The J-10 and J-11 form the backbone of the PLA Air Force (PLAAF). Besides having the versatile J-16, the PLAAF has the latest J-10 C, equipped with the AESA radar system that allows for stealth and jam resistance. The PLAAF possesses a number of other combat aircraft, often copied from Soviet-era MiGs and Sukhois but then updated indigenously. The latest advanced jet fighter in the PLAAF is the J-20.17

Shortly after the Shaheen 8 exercise in fall 2019, India’s XVII Corps launched its Him Vijay exercise. India’s air force inventory of combat aircraft includes the Mirage-2000; state-of-the-art and stealth Rafale, which are in the pipeline; Su-30MKI; MiG-29; the HAL Tejas light combat aircraft that is now replacing the veteran MiG-21; and upgraded MiG-27 and Jaguar.18

On the ground the PLA has an edge with its Type 15 light tanks, which are better suited for high altitudes than India’s T-72s and T-90s.

India’s Next Move: Strike Back!

Bilateral talks at various levels, from foreign ministers to corps commanders, so far have failed to make the Chinese agree to revert to status quo ante (April). After marathon talks, the PLA has made a few cosmetic moves, agreeing to pull back troops—on a mutual basis—a few kilometers at some spots. Critics allege the buffer zones thus created would be on India’s territory.
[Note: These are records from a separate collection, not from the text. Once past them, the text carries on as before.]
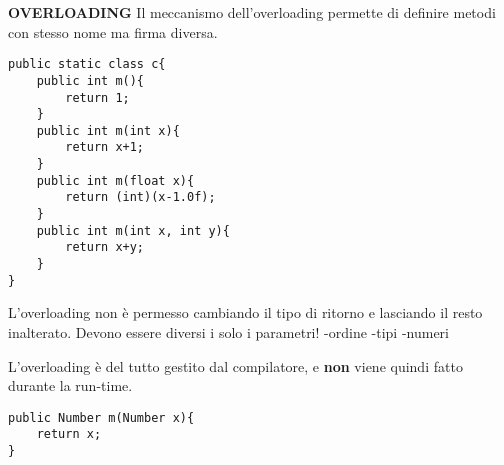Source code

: \noindent \textbf{OVERLOADING} \newline
Il meccanismo dell'overloading permette di definire metodi con stesso nome ma firma diversa. 

\begin{lstlisting}[basicstyle=\small,]
public static class c{
	public int m(){
		return 1;
	}
	public int m(int x){
		return x+1;
	}
	public int m(float x){
		return (int)(x-1.0f);
	}
	public int m(int x, int y){
		return x+y;
	}		
}
\end{lstlisting}

\noindent L'overloading non è permesso cambiando il tipo di ritorno e lasciando il resto inalterato. Devono essere diversi i solo i parametri! \newline
-ordine \newline
-tipi \newline
-numeri \newline

\noindent L'overloading è del tutto gestito dal compilatore, e \textbf{non} viene quindi fatto durante la run-time.

\begin{lstlisting}[basicstyle=\small,]
public Number m(Number x){
	return x;
}
\end{lstlisting}























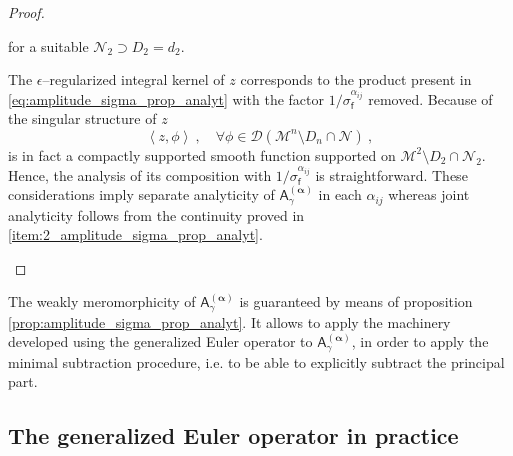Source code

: \documentclass[11pt]{book}
\newcommand{\alphabd}{\boldsymbol{\alpha}}
\newcommand{\sm}[1]{\left\langle#1\right\rangle}
\newcommand{\Dcal}{\mathcal{D}}
\newcommand{\Mcal}{\mathcal{M}}
\newcommand{\Ncal}{\mathcal{N}}
\newcommand{\Asf}{\mathsf{A}}
\newcommand{\fsf}{\mathsf{f}}
\theoremstyle{break}
\begin{document}
\begin{proof}
\begin{description}
\begin{equation*}
\end{equation*}
%
for a suitable $\Ncal_2\supset D_2=d_2$. \par
%
The $\epsilon$--regularized integral kernel of $z$ corresponds to the product present in \eqref{eq:amplitude_sigma_prop_analyt} with the factor  $1/\sigma_\fsf^{\alpha_{ij}}$ removed. Because of the singular structure of $z$ 
%
\begin{equation*}
\sm{z,\phi} \ , \quad \forall \phi \in \Dcal\left(\Mcal^{n}\setminus D_{n}\cap \Ncal\right) \ ,  
\end{equation*}
%
is in fact a compactly supported smooth function supported on $\Mcal^{2}\setminus D_2\cap \Ncal_2$. Hence, the analysis of its composition with $1/\sigma_\fsf^{\alpha_{ij}}$ is straightforward. These considerations imply separate analyticity of $\Asf_\gamma^{(\alphabd)}$ in each $\alpha_{ij}$ whereas joint analyticity follows from the continuity proved in \ref{item:2_amplitude_sigma_prop_analyt}.
% 
\end{description}
\end{proof}


The weakly meromorphicity of $\Asf_\gamma^{(\alphabd)}$ is guaranteed by means of proposition \ref{prop:amplitude_sigma_prop_analyt}. It allows to apply the machinery developed using the generalized Euler operator to $\Asf_\gamma^{(\alphabd)}$, in order to apply the minimal subtraction procedure, i.e. to be able to explicitly subtract the principal part.


\subsection{The generalized Euler operator in practice}
\label{p:EULER_OP_PRACTICE}
\end{document}
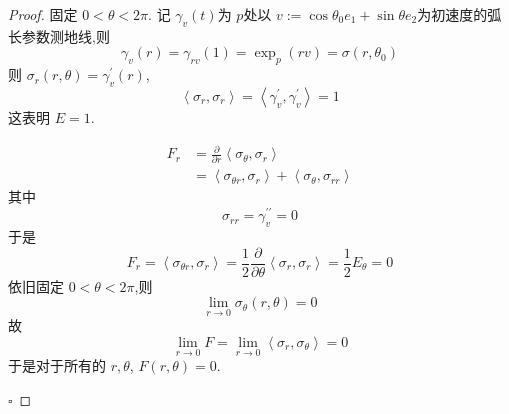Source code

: \documentclass[../../main.tex]{subfiles}
\begin{document}
\begin{proof}
    固定 \(  0<  \theta  < 2\pi   \). 记 \(   \gamma _{v}\left( t \right)   \)为 \(  p  \)处以 \(  v := \cos  \theta_0e_1+ \sin  \theta e_2 \)为初速度的弧长参数测地线,则 \[
     \gamma _{v}\left( r \right)=  \gamma _{rv}\left( 1 \right)= \exp _{p}\left( rv \right)=  \sigma \left( r, \theta_0 \right)   
    \]   则 \(   \sigma _{r}\left( r, \theta   \right)=  \gamma ^{\prime} _{v}\left( r \right)    \),\[
    \left< \sigma _{r}, \sigma _{r} \right>= \left< \gamma _{v}^{\prime} , \gamma _{v}^{\prime}  \right>= 1
    \]这表明 \(  E= 1  \).
    
    \[
   \begin{aligned}
    F_{r}&=  \frac{\partial }{\partial r}\left< \sigma _{ \theta }, \sigma _{r} \right>\\ 
     &=  \left< \sigma _{ \theta r}, \sigma _{r} \right>+ \left< \sigma _{ \theta }, \sigma _{rr} \right>
   \end{aligned}
    \]其中 \[
     \sigma _{rr}=  \gamma _{v}^{\prime \prime} = 0
    \]于是 \[
    F_{r}= \left< \sigma _{ \theta r}, \sigma _{r} \right>= \frac{1 }{2 }\frac{\partial }{\partial  \theta }\left<  \sigma _{r}, \sigma _{r}\right>= \frac{1}{2}E_{ \theta }= 0
    \]依旧固定 \(  0<  \theta < 2\pi   \),则  \[
    \lim_{r\to 0} \sigma _{ \theta }\left( r, \theta  \right) = 0
    \]故 \[
    \lim_{r\to 0}F=  \lim_{r\to 0}\left< \sigma _{r}, \sigma _{ \theta }  \right>= 0 
    \]于是对于所有的 \(  r, \theta   \), \(  F\left( r, \theta  \right)= 0   \).  

    \hfill $\square$
\end{proof}
\end{document}
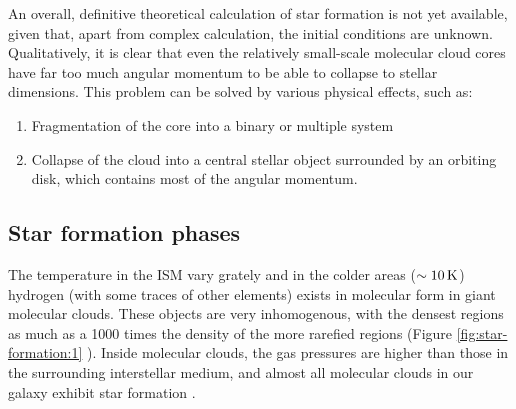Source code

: An overall, definitive theoretical calculation of star formation is not yet available, given that, apart from complex calculation, the initial conditions are unknown. Qualitatively, it is clear that even the relatively small-scale molecular cloud cores have far too much angular momentum to be able to collapse to stellar dimensions. This problem can be solved by various physical effects, such as:

\begin{enumerate}
\item Fragmentation of the core into a binary or multiple system
\item Collapse of the cloud into a central stellar object surrounded by an orbiting disk,
which contains most of the angular momentum.
\end{enumerate}

\subsection{Star formation phases}

The temperature in the ISM vary grately and in the colder areas ($\rm{\sim 10\, K}$) hydrogen (with some traces of other elements) exists in molecular form in giant molecular clouds. These objects are very inhomogenous, with the densest regions as much as a 1000 times the density of the more rarefied regions (Figure \ref{fig:star-formation:1} \citep{Greene2001}). Inside molecular clouds, the gas pressures are higher than those in the surrounding interstellar medium, and almost all molecular clouds in our galaxy exhibit star formation \citep{Bodenheimer2011}.

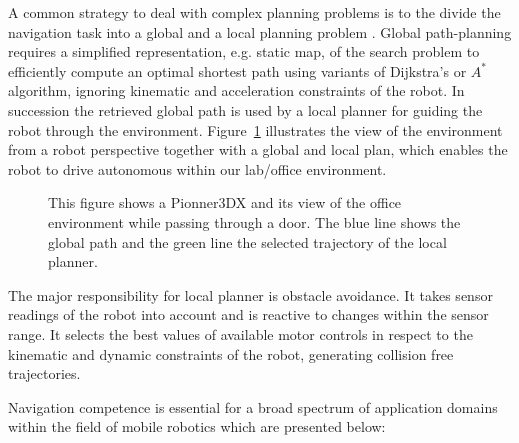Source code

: A common strategy to deal with complex planning problems is to the divide the navigation task into a global and a local planning problem \cite{LaValle2006}.
Global path-planning requires a simplified representation, e.g. static map, of the search problem to efficiently compute an optimal shortest path using variants of Dijkstra's \cite{dijkstra1959note} or $A^*$ \cite{DBLP:journals/tssc/HartNR68/Astar} algorithm, ignoring kinematic and acceleration constraints of the robot.
In succession the retrieved global path is used by a local planner for guiding the robot through the environment.
Figure~\ref{fig:fig_pioneer} illustrates the view of the environment from a robot perspective together with a global and local plan, which enables the robot to drive autonomous within our lab/office environment.

\begin{figure}[thpb]
      \centering
      \def\svgwidth{\textwidth}
      
      \caption[Global and local planning.]{This figure shows a Pionner3DX and its view of the office environment while passing through a door. The blue line shows the global path and the green line the selected trajectory of the local planner.}
      \label{fig:fig_pioneer}
\end{figure}

The major responsibility for local planner is obstacle avoidance. It takes sensor readings of the robot into account and is reactive to changes within the sensor range. 
It selects the best values of available motor controls in respect to the kinematic and dynamic constraints of the robot, generating collision free trajectories. 
   
Navigation competence is essential for a broad spectrum of application domains within the field of mobile robotics which are presented below:

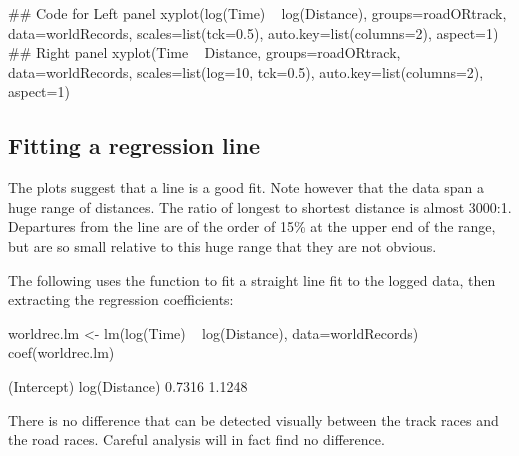 \begin{Schunk}
\begin{Sinput}
## Code for Left panel
xyplot(log(Time) ~ log(Distance),
       groups=roadORtrack, data=worldRecords,
       scales=list(tck=0.5),
       auto.key=list(columns=2), aspect=1)
## Right panel
xyplot(Time ~ Distance, groups=roadORtrack,
       data=worldRecords,
       scales=list(log=10, tck=0.5),
       auto.key=list(columns=2), aspect=1)
\end{Sinput}
\end{Schunk}
\vspace*{-9pt}

\subsection*{Fitting a regression line}

The plots suggest that a line is a good fit.  Note however that the data span a
huge range of distances.  The ratio of longest to shortest distance is
almost 3000:1. Departures from the line are of the order of 15\% at
the upper end of the range, but are so small relative to
this huge range that they are not obvious.

The following   uses the function
 to fit a straight line fit to the logged data,
then extracting the regression coefficients:
\begin{Schunk}
\begin{Sinput}
worldrec.lm <- lm(log(Time) ~ log(Distance),
                  data=worldRecords)
coef(worldrec.lm)
\end{Sinput}
\begin{Soutput}
  (Intercept) log(Distance) 
       0.7316        1.1248 
\end{Soutput}
\end{Schunk}
There is no difference that can be detected visually between the track
races and the road races.  Careful analysis will in fact find no
difference.

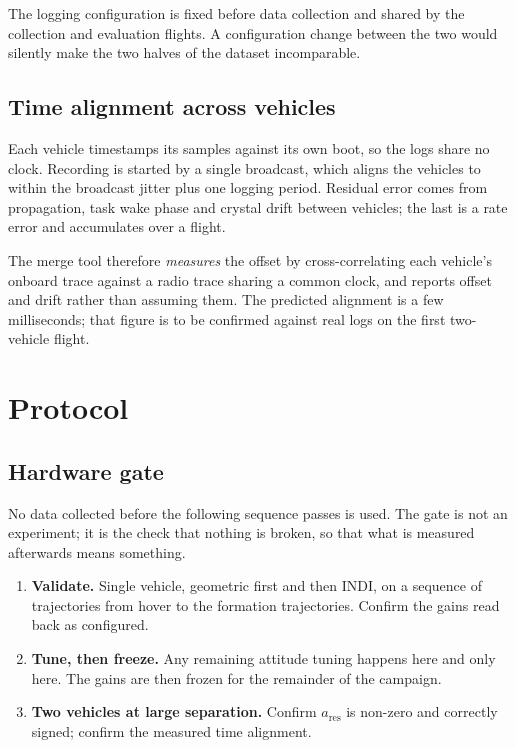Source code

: The logging configuration is fixed before data collection and shared by the collection and
evaluation flights. A configuration change between the two would silently make the two halves of
the dataset incomparable.

\subsection{Time alignment across vehicles}

Each vehicle timestamps its samples against its own boot, so the logs share no clock. Recording is
started by a single broadcast, which aligns the vehicles to within the broadcast jitter plus one
logging period. Residual error comes from propagation, task wake phase and crystal drift between
vehicles; the last is a rate error and accumulates over a flight.

The merge tool therefore \emph{measures} the offset by cross-correlating each vehicle's onboard
trace against a radio trace sharing a common clock, and reports offset and drift rather than
assuming them. The predicted alignment is a few milliseconds; that figure is to be confirmed
against real logs on the first two-vehicle flight.

\section{Protocol}
\label{sec:setup-protocol}

\subsection{Hardware gate}
\label{sec:setup-gate}

No data collected before the following sequence passes is used. The gate is not an experiment; it
is the check that nothing is broken, so that what is measured afterwards means something.

\begin{enumerate}
  \item \textbf{Validate.} Single vehicle, geometric first and then INDI, on a sequence of trajectories from hover to the
        formation trajectories.
        Confirm the gains read back as configured.
  \item \textbf{Tune, then freeze.} Any remaining attitude tuning happens here and only here. The
        gains are then frozen for the remainder of the campaign.
  \item \textbf{Two vehicles at large separation.} Confirm $a_{\mathrm{res}}$ is non-zero and
        correctly signed; confirm the measured time alignment.
\end{enumerate}

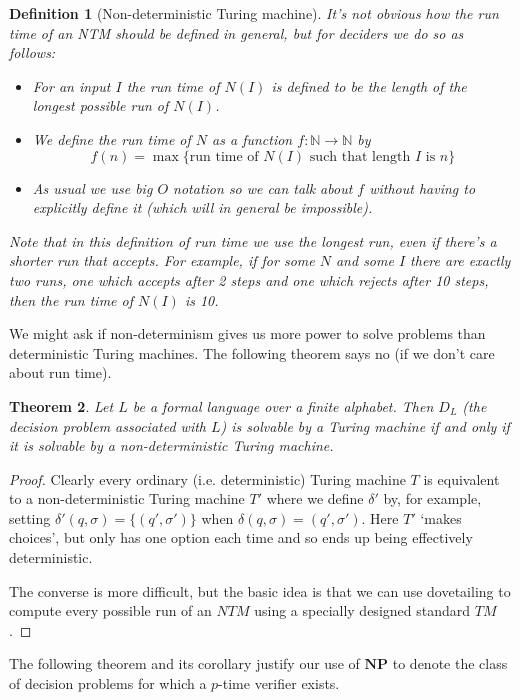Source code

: \documentclass{article}
\theoremstyle{plain}
\newtheorem{theorem}{Theorem}[section]{\bfseries}{\itshape}
\newtheorem{definition}[theorem]{Definition}{\bfseries}{\upshape}
\theoremstyle{definition}
\newcommand{\NP}{\mathbf{NP}}
\begin{document}
\begin{definition}[Non-deterministic Turing machine]
It's not obvious how the run time of an NTM should be defined in general, but for deciders we do so as follows: 

\begin{itemize}
\item For an input $I$ the run time of $N(I)$ is defined to be the length of the longest possible run of $N(I)$. 
\item We define the run time of $N$ as a function $f:\mathbb{N}\to \mathbb{N}$ by 
\[f(n)=\max\{ \text{run time of }N(I) \text{ such that length }I \text{ is }n\}\]
\item As usual we use big $O$ notation so we can talk about $f$ without having to explicitly define it (which will in general be impossible).
\end{itemize}
Note that in this definition of run time we use the longest run, even if there's a shorter run that accepts. For example, if for some $N$ and some $I$ there are exactly two runs, one which accepts after 2 steps and one which rejects after 10 steps, then the run time of $N(I)$ is 10. 
\end{definition}

We might ask if non-determinism gives us more power to solve problems than deterministic Turing machines. The following theorem says no (if we don't care about run time).

\begin{theorem}
Let $L$ be a formal language over a finite alphabet. Then $D_L$ (the decision problem associated with $L$) is solvable by a Turing machine if and only if it is solvable by a non-deterministic Turing machine. 
\end{theorem}
\begin{proof}
Clearly every ordinary (i.e. deterministic) Turing machine $T$ is equivalent to a non-deterministic Turing machine $T'$ where we define $\delta'$ by, for example, setting $\delta'(q,\sigma)=\{(q',\sigma')\}$ when $\delta(q,\sigma)=(q',\sigma')$. Here $T'$ `makes choices', but only has one option each time and so ends up being effectively deterministic.

The converse is more difficult, but the basic idea is that we can use dovetailing to compute every possible run of an $NTM$ using a specially designed standard $TM$.
\end{proof}

The following theorem and its corollary justify our use of $\NP$ to denote the class of decision problems for which a $p$-time verifier exists.
\end{document}
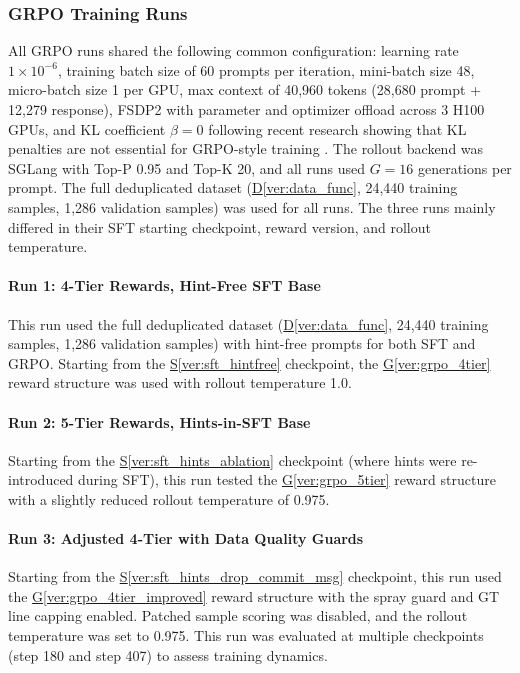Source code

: \documentclass[12pt,a4paper]{article}
\begin{document}

\subsubsection{GRPO Training Runs}

All GRPO runs shared the following common configuration: learning rate $1 \times 10^{-6}$, training batch size of 60 prompts per iteration, mini-batch size 48, micro-batch size 1 per GPU, max context of 40,960 tokens (28,680 prompt + 12,279 response), FSDP2 with parameter and optimizer offload across 3 H100 GPUs, and KL coefficient $\beta = 0$ following recent research showing that KL penalties are not essential for GRPO-style training \cite{dapo, drgrpo}. The rollout backend was SGLang \cite{sglang} with Top-P 0.95 and Top-K 20, and all runs used $G=16$ generations per prompt. The full deduplicated dataset (\hyperref[ver:data_func]{D\ref*{ver:data_func}}, 24,440 training samples, 1,286 validation samples) was used for all runs. The three runs mainly differed in their SFT starting checkpoint, reward version, and rollout temperature.

\paragraph{Run 1: 4-Tier Rewards, Hint-Free SFT Base}
This run used the full deduplicated dataset (\hyperref[ver:data_func]{D\ref*{ver:data_func}}, 24,440 training samples, 1,286 validation samples) with hint-free prompts for both SFT and GRPO. Starting from the \hyperref[ver:sft_hintfree]{S\ref*{ver:sft_hintfree}} checkpoint, the \hyperref[ver:grpo_4tier]{G\ref*{ver:grpo_4tier}} reward structure was used with rollout temperature 1.0.

\paragraph{Run 2: 5-Tier Rewards, Hints-in-SFT Base}
Starting from the \hyperref[ver:sft_hints_ablation]{S\ref*{ver:sft_hints_ablation}} checkpoint (where hints were re-introduced during SFT), this run tested the \hyperref[ver:grpo_5tier]{G\ref*{ver:grpo_5tier}} reward structure with a slightly reduced rollout temperature of 0.975.

\paragraph{Run 3: Adjusted 4-Tier with Data Quality Guards}
Starting from the \hyperref[ver:sft_hints_drop_commit_msg]{S\ref*{ver:sft_hints_drop_commit_msg}} checkpoint, this run used the \hyperref[ver:grpo_4tier_improved]{G\ref*{ver:grpo_4tier_improved}} reward structure with the spray guard and GT line capping enabled. Patched sample scoring was disabled, and the rollout temperature was set to 0.975. This run was evaluated at multiple checkpoints (step 180 and step 407) to assess training dynamics.
\end{document}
Beijing has refused to budge from the Depsang Valley near India’s DBO airstrip, or from the Finger 4 area—hitherto patrolled by both sides—on the northern bank of the Pangong Tso lake.19 The PLA’s “pull back” in Galwan is also suspect. As in the past, the PLA keeps nibbling at Indian territory to create new “facts on the ground,” a “new normal.” It seizes an area, asserts that it has always been a part of China’s territory, and then offers to negotiate.20

India’s Options

India now faces the dilemma of how to force the PLA to roll back without triggering a full-scale war. To carry out a tit-for-tat, India could swiftly move into Chinese-held territory along the long LAC with plenty of salient features.21 Its XVII Mountain Strike Corps finds its raison d’etre precisely in offensive activity. India could then use the newly captured promontories as a bargaining chip to get the PLA out of its new posts along the LAC.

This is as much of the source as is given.